Long story short: tell our Department of Health and Human Services to allow generic manufacturing of an overly-expensive cancer drug, tell our EPA to get the lead out of our drinking water, tell Facebook to stop allowing illegal endangered wildlife sales, tell our government to keep copper miners out of the Boundary Waters Wilderness, and tell our Department of Homeland Security to reunite families separated at the border. Use the email/petition tools in the following paragraphs to communicate your will.
Social Security Works helps you tell HHS Secretary Becerra to permit generic manufacturing of Xtandi, which its manufacturer currently sells for $400 a pill -- in America, at least! In other nations (including Japan, where Xtandi's manufacturer, Astellas Pharma, has its headquarters), it "only" charges about one-fifth of that, and I put "only" in quotation marks because that's still $80 a pill; allowing a generic of Xtandi would likely cut that price to $3. And our HHS can do that, using the "march-in" rights granted by the 1980 Bayh-Dole Act; most of us would say that our government should take control of a drug if the corporation that manufactures it is charging us an arm and a leg for it. I think we would say that even if Mitch McConnell calls it "socialism" or "communism." So let's do it.

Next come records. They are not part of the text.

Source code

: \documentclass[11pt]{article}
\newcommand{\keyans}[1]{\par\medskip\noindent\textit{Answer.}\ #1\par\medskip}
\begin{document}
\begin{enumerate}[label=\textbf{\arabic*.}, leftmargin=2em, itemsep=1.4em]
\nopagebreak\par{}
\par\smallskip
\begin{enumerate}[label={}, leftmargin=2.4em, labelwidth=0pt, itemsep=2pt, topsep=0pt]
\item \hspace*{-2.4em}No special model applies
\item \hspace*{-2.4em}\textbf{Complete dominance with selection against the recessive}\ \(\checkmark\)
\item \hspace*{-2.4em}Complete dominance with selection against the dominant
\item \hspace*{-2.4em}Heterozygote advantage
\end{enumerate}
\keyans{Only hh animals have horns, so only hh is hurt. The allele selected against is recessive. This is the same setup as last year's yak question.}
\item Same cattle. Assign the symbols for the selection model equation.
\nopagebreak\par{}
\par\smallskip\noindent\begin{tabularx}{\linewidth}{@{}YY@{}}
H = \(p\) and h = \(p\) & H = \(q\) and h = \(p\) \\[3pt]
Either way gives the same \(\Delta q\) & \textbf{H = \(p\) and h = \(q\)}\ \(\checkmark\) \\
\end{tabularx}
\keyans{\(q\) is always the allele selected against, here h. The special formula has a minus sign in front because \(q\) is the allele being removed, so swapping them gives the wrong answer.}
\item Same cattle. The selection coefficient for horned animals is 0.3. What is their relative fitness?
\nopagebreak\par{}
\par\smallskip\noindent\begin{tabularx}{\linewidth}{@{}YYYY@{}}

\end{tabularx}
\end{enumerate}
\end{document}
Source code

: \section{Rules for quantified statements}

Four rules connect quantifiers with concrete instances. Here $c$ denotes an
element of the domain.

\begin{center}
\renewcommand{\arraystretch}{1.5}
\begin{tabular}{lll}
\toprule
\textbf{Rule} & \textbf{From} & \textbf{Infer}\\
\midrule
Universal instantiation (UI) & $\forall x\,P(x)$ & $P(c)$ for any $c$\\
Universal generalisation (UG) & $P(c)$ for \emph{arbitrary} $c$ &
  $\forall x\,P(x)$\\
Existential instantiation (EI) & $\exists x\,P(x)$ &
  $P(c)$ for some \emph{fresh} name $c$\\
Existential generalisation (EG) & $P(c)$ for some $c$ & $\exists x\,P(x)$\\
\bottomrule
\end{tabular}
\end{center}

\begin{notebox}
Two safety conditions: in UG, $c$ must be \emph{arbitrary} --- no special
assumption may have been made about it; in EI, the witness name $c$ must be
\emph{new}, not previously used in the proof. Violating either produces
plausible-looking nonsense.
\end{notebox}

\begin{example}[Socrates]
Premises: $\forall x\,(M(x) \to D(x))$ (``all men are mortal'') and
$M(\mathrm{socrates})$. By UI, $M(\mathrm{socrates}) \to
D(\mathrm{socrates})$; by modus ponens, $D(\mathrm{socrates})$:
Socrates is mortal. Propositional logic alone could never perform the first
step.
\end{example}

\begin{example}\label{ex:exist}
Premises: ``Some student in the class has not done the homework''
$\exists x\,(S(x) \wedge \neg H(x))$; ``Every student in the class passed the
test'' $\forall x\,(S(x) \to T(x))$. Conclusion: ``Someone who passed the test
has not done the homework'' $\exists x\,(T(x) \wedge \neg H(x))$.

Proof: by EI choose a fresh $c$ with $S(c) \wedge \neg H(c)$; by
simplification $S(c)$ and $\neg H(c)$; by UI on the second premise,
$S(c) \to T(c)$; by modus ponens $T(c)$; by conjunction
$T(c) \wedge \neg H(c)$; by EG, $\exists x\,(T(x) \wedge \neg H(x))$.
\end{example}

Penn PIRG helps you tell our Environmental Protection Agency (or EPA) to get the lead out of our drinking water. Just so happens our EPA is mulling this very thing, and for good reason -- basically any exposure to lead also exposes you to brain damage (and the developmental problems that come with it), and the American Academy of Pediatrics has recommended a standard of less than one part lead per billion. Yes, that infrastructure bill provides a lot of funding for removing lead pipes, but you would hate for that money to get wasted in the wrong places just because some Congressperson or other had an outsized influence on the matter; if our EPA can contribute solid research telling us where the most lead pipes are, for example, that would help forestall such a tragedy. Wasted money here will be wasted life.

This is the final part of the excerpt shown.